Dans mon souvenir, il s’agissait de filmer un concert d’Anna Prucnal, une comédienne et chanteuse polonaise en vogue à l’époque. Très vite, Jimmy et moi, nous sommes devenus complices : nos relations ont largement dépassé les relations de travail et c’est au cinéma et au concert que nous nous retrouvions.
Je ne me sentais pas à l’aise quand j’allais chez les loueurs de caméras, Alga, Chevereau ; les assistants, ceux qui faisaient de grands films, m’impressionnaient. Au côté de Jimmy, j’étais en confiance, je retrouvais mon envie de filmer et de filmer des gens...
Avec Jimmy, pas de tournage sans son histoire.
Une pub avec Yvon-Marie Coulais qui arrivait tout juste de New-York ? Il nous faisait découvrir le premier Walkman Sony à l’exceptionnelle qualité sonore ; le casque passait d’oreilles en oreilles ; le tournage était devenu festif.

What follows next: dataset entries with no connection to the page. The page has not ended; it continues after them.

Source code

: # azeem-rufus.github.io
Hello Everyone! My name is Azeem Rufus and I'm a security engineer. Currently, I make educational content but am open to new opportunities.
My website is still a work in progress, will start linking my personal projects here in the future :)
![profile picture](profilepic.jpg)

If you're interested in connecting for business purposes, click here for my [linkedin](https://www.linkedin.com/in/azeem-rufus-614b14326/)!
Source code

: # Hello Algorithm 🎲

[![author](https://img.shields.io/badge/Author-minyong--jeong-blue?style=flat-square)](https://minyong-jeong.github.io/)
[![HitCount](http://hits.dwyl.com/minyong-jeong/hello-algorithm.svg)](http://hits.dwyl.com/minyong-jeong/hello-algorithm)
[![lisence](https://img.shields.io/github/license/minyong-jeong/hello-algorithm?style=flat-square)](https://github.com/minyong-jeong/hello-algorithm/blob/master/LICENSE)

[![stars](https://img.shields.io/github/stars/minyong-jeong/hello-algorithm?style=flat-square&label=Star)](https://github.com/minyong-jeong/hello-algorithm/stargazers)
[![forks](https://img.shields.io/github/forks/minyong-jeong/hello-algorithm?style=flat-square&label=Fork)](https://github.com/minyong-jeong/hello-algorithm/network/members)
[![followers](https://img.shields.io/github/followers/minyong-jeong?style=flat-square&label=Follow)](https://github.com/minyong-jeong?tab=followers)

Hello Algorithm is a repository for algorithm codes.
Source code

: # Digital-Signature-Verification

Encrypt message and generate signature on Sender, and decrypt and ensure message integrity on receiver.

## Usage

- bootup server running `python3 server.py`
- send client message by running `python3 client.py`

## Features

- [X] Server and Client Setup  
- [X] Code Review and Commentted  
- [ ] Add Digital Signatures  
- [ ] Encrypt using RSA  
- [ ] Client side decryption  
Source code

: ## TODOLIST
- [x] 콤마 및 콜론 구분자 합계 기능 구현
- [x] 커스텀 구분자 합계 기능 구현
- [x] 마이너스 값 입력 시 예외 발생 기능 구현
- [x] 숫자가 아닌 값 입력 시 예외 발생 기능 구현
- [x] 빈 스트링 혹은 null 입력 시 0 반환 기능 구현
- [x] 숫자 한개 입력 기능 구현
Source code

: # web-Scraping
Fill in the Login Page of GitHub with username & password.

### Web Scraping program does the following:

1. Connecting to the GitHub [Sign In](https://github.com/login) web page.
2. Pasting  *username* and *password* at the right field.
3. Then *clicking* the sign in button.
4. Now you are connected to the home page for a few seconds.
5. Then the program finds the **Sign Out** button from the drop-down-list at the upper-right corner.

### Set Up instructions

Un film publicitaire pour la ville de Paris mis en scène par Jacques Tati "Apprenons-lui le caniveau" ? Tati filmait les chiens avec un tel amour que leur imposer de pisser là où ils refusaient lui était tout bonnement impossible. Les annonceurs ont refusé le film et nous avons dû recommencer à tourner avec un autre réalisateur, plus ferme… avec les chiens.

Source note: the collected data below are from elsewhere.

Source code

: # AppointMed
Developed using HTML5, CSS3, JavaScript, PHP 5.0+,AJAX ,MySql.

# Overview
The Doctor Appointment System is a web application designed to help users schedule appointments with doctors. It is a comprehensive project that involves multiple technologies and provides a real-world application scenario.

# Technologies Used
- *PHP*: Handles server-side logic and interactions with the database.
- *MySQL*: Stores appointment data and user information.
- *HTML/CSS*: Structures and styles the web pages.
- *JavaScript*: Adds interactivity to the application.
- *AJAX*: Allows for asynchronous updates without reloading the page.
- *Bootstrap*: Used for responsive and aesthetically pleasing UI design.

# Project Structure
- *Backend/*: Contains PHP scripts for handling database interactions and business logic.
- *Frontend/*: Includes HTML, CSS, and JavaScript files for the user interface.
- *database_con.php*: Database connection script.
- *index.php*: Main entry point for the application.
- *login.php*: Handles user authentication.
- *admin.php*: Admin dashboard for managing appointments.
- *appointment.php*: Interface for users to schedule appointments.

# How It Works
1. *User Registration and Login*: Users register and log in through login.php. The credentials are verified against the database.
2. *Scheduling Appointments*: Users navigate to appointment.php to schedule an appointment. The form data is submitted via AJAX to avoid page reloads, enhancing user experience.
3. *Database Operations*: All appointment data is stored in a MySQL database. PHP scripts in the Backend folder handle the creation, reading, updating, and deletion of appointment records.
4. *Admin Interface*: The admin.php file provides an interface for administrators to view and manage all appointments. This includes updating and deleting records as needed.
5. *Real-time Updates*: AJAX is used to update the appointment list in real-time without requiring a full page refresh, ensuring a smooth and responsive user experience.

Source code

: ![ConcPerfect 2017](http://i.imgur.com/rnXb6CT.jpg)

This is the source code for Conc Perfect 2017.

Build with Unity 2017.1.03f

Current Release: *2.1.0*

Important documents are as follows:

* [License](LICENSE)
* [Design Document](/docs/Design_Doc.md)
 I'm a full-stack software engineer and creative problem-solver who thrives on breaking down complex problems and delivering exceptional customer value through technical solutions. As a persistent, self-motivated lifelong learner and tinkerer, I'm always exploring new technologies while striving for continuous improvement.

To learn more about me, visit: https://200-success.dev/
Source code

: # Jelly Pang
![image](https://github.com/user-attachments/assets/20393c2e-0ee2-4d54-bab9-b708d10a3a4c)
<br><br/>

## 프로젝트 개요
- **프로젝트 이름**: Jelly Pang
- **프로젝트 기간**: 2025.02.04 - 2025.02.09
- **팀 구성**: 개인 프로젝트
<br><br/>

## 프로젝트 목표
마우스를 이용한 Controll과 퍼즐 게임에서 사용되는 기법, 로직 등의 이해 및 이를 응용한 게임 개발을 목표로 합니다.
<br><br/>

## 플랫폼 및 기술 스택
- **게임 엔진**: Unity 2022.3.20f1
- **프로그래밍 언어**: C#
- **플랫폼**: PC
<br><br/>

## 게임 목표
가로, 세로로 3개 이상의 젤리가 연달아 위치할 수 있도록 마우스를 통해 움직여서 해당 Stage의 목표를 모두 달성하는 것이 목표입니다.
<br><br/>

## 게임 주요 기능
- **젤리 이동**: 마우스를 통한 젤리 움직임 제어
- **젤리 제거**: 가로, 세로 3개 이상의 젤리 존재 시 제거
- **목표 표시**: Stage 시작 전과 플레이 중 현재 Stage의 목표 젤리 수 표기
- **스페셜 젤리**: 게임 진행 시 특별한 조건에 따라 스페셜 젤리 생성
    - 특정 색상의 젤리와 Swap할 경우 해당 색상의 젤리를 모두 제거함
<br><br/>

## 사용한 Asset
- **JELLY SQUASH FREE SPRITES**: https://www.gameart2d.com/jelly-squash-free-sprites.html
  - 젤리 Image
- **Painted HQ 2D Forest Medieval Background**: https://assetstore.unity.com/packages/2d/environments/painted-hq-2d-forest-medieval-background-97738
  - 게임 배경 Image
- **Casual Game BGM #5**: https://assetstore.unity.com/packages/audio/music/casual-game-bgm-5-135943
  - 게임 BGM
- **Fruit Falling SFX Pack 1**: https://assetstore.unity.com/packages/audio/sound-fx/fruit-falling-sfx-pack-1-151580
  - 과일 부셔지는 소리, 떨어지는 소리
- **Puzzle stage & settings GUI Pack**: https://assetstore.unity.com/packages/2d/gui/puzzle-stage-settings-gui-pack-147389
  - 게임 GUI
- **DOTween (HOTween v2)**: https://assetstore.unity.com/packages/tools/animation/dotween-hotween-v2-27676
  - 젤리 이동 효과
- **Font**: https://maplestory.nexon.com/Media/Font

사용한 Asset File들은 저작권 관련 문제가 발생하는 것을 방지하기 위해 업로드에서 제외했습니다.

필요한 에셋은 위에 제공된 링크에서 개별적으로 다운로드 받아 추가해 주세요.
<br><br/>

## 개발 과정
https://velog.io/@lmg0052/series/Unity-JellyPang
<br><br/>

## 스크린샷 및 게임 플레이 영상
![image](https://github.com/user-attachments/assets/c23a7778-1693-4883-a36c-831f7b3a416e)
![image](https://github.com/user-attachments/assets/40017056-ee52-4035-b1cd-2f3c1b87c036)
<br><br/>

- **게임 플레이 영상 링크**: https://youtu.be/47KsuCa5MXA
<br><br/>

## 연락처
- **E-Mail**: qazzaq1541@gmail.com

En Suisse, pour une publicité ? Nous avons jeté d’un hélicoptère des dizaines de mouchoirs Kleenex qui voletaient au-dessus de montagnes immaculées, pour faire comprendre la fraîcheur du produit aux consommateurs japonais. C’était surréaliste…

Mais il n’y eut pas que des épisodes drolatiques. Sur le tournage en studio de Wundkkanal, de Tomas Harlan, nous avons filmé un ancien chef de camp d’extermination nazi. Par des questions sous la forme d’un interrogatoire, plus un dispositif scénique très élaboré (à partir de miroirs semi-réfléchissants et mouvements de caméra, Henri Alekan faisait la lumière), il s’agissait d’amener ce vieil homme à reconnaître, en direct, sa culpabilité. Ce fut impossible…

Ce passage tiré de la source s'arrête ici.